## WORK TO COMPLETE
Wherever a line holds the word "mbox", copy that line from the data.

## RECORDS FOR THIS TASK
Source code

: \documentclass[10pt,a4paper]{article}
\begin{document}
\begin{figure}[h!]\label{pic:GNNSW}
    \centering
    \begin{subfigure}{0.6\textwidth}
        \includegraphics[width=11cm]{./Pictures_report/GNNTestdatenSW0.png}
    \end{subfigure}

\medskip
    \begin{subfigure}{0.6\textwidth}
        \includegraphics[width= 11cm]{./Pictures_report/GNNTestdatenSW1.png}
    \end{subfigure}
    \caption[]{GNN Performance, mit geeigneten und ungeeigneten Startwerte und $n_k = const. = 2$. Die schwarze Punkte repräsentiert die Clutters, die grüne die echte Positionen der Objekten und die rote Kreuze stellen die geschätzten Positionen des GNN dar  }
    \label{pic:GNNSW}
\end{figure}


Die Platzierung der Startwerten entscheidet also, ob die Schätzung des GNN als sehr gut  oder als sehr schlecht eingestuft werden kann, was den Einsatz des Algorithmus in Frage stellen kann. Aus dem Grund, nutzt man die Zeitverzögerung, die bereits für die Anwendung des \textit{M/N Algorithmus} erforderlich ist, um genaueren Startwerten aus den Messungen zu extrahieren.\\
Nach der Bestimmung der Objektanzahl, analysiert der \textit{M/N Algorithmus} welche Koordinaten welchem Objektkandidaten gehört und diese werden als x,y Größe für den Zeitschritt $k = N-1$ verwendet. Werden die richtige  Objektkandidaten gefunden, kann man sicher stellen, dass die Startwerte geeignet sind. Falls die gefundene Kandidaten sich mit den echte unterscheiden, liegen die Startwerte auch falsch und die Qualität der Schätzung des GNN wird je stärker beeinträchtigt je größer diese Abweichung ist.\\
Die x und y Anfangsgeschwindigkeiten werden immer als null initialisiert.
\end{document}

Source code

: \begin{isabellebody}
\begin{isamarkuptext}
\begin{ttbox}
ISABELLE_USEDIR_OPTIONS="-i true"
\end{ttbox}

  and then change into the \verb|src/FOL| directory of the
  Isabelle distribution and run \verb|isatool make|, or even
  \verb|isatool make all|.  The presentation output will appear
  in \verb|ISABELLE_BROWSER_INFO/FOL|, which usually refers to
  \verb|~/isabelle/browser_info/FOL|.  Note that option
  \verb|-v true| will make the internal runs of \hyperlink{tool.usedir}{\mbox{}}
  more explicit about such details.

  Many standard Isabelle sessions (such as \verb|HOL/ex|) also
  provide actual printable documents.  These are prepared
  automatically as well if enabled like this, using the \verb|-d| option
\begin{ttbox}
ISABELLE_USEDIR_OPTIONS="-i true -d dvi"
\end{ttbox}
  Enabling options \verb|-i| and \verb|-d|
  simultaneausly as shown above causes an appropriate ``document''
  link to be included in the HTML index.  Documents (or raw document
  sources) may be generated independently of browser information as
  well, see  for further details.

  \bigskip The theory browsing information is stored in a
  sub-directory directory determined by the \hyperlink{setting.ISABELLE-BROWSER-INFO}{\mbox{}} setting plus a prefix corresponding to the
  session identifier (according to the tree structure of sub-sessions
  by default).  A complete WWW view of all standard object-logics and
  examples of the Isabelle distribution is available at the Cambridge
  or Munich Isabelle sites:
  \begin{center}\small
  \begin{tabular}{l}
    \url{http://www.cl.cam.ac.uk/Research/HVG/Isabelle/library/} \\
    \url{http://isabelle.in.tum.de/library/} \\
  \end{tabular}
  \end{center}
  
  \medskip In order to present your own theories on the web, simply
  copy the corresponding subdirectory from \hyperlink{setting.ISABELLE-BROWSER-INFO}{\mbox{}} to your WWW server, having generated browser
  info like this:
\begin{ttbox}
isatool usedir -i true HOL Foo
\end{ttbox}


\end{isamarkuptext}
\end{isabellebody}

## EXERCISE RESPONSE
  \verb|-v true| will make the internal runs of \hyperlink{tool.usedir}{\mbox{}}
  sub-directory directory determined by the \hyperlink{setting.ISABELLE-BROWSER-INFO}{\mbox{}} setting plus a prefix corresponding to the
  copy the corresponding subdirectory from \hyperlink{setting.ISABELLE-BROWSER-INFO}{\mbox{}} to your WWW server, having generated browser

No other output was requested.